Instructions to follow:
From the data below, report how many lines contain the word "snippets", giving the number and nothing else.

◆ ◆ ◆

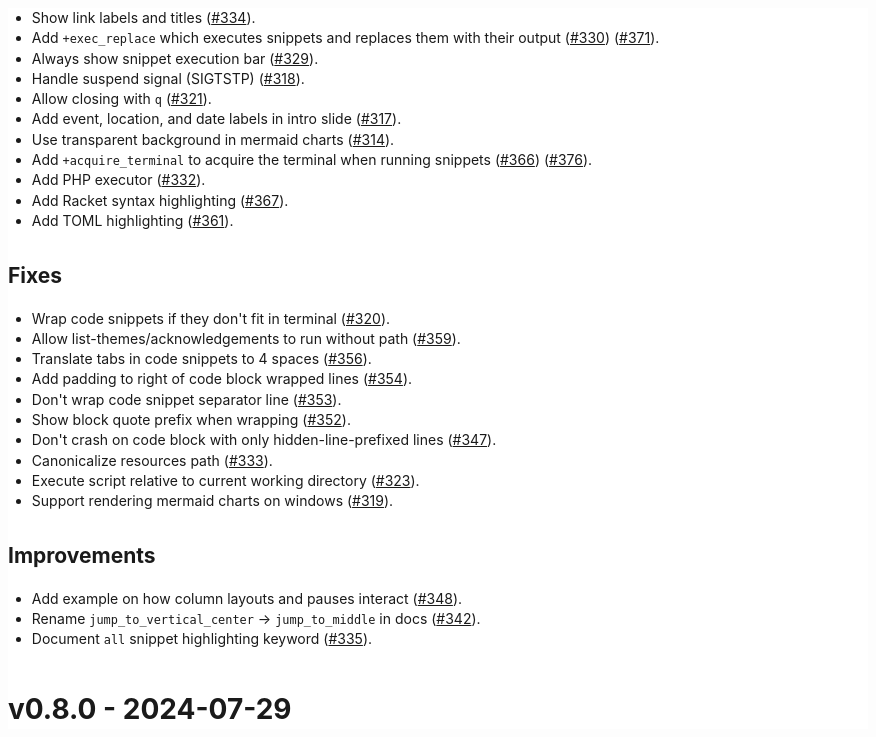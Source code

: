 * Show link labels and titles ([#334](https://github.com/mfontanini/presenterm/issues/334)).
* Add `+exec_replace` which executes snippets and replaces them with their output 
  ([#330](https://github.com/mfontanini/presenterm/issues/330)) 
  ([#371](https://github.com/mfontanini/presenterm/issues/371)).
* Always show snippet execution bar ([#329](https://github.com/mfontanini/presenterm/issues/329)).
* Handle suspend signal (SIGTSTP) ([#318](https://github.com/mfontanini/presenterm/issues/318)).
* Allow closing with `q` ([#321](https://github.com/mfontanini/presenterm/issues/321)).
* Add event, location, and date labels in intro slide ([#317](https://github.com/mfontanini/presenterm/issues/317)).
* Use transparent background in mermaid charts ([#314](https://github.com/mfontanini/presenterm/issues/314)).
* Add `+acquire_terminal` to acquire the terminal when running snippets 
  ([#366](https://github.com/mfontanini/presenterm/issues/366))
  ([#376](https://github.com/mfontanini/presenterm/pull/376)).
* Add PHP executor ([#332](https://github.com/mfontanini/presenterm/issues/332)).
* Add Racket syntax highlighting ([#367](https://github.com/mfontanini/presenterm/issues/367)).
* Add TOML highlighting ([#361](https://github.com/mfontanini/presenterm/issues/361)).

## Fixes

* Wrap code snippets if they don't fit in terminal ([#320](https://github.com/mfontanini/presenterm/issues/320)).
* Allow list-themes/acknowledgements to run without path ([#359](https://github.com/mfontanini/presenterm/issues/359)).
* Translate tabs in code snippets to 4 spaces ([#356](https://github.com/mfontanini/presenterm/issues/356)).
* Add padding to right of code block wrapped lines ([#354](https://github.com/mfontanini/presenterm/issues/354)).
* Don't wrap code snippet separator line ([#353](https://github.com/mfontanini/presenterm/issues/353)).
* Show block quote prefix when wrapping ([#352](https://github.com/mfontanini/presenterm/issues/352)).
* Don't crash on code block with only hidden-line-prefixed lines 
  ([#347](https://github.com/mfontanini/presenterm/issues/347)).
* Canonicalize resources path ([#333](https://github.com/mfontanini/presenterm/issues/333)).
* Execute script relative to current working directory ([#323](https://github.com/mfontanini/presenterm/issues/323)).
* Support rendering mermaid charts on windows ([#319](https://github.com/mfontanini/presenterm/issues/319)).

## Improvements

* Add example on how column layouts and pauses interact ([#348](https://github.com/mfontanini/presenterm/issues/348)).
* Rename `jump_to_vertical_center` -> `jump_to_middle` in docs 
  ([#342](https://github.com/mfontanini/presenterm/issues/342)).
* Document `all` snippet highlighting keyword ([#335](https://github.com/mfontanini/presenterm/issues/335)).

# v0.8.0 - 2024-07-29
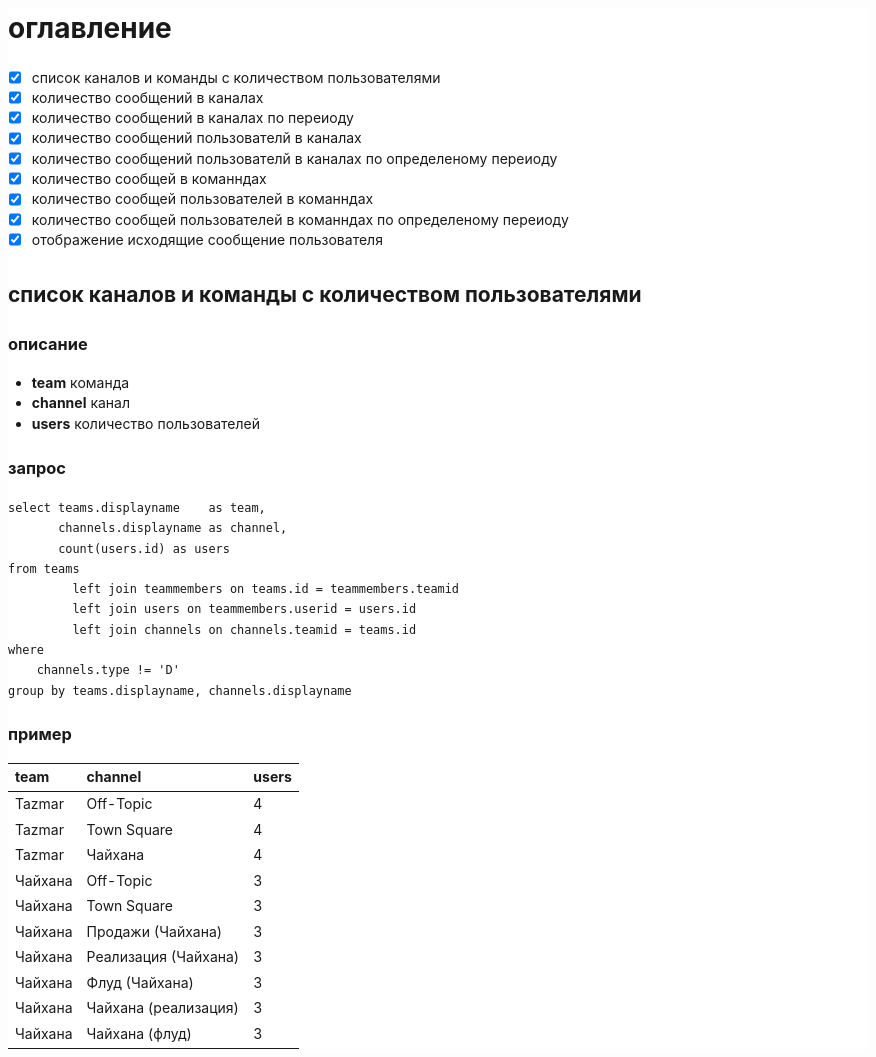 # оглавление

- [x] список каналов и команды с количеством пользователями
- [x] количество сообщений в каналах
- [x] количество сообщений в каналах по переиоду
- [x] количество сообщений  пользователй в каналах
- [x] количество сообщений  пользователй в каналах по определеному переиоду
- [x] количество сообщей в команндах
- [x] количество сообщей пользователей в команндах
- [x] количество сообщей пользователей в команндах по определеному переиоду
- [x] отображение исходящие сообщение пользователя
## список каналов и команды с количеством пользователями

### описание
* **team** команда
* **channel** канал
* **users** количество пользователей
### запрос
```
select teams.displayname    as team,
       channels.displayname as channel,
       count(users.id) as users
from teams
         left join teammembers on teams.id = teammembers.teamid
         left join users on teammembers.userid = users.id
         left join channels on channels.teamid = teams.id
where
    channels.type != 'D'
group by teams.displayname, channels.displayname
```
### пример
| team | channel | users |
| :--- | :--- | :--- |
| Tazmar | Off-Topic | 4 |
| Tazmar | Town Square | 4 |
| Tazmar | Чайхана | 4 |
| Чайхана | Off-Topic | 3 |
| Чайхана | Town Square | 3 |
| Чайхана | Продажи \(Чайхана\) | 3 |
| Чайхана | Реализация \(Чайхана\) | 3 |
| Чайхана | Флуд \(Чайхана\) | 3 |
| Чайхана | Чайхана \(реализация\) | 3 |
| Чайхана | Чайхана \(флуд\) | 3 |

◆ ◆ ◆

The answer:
4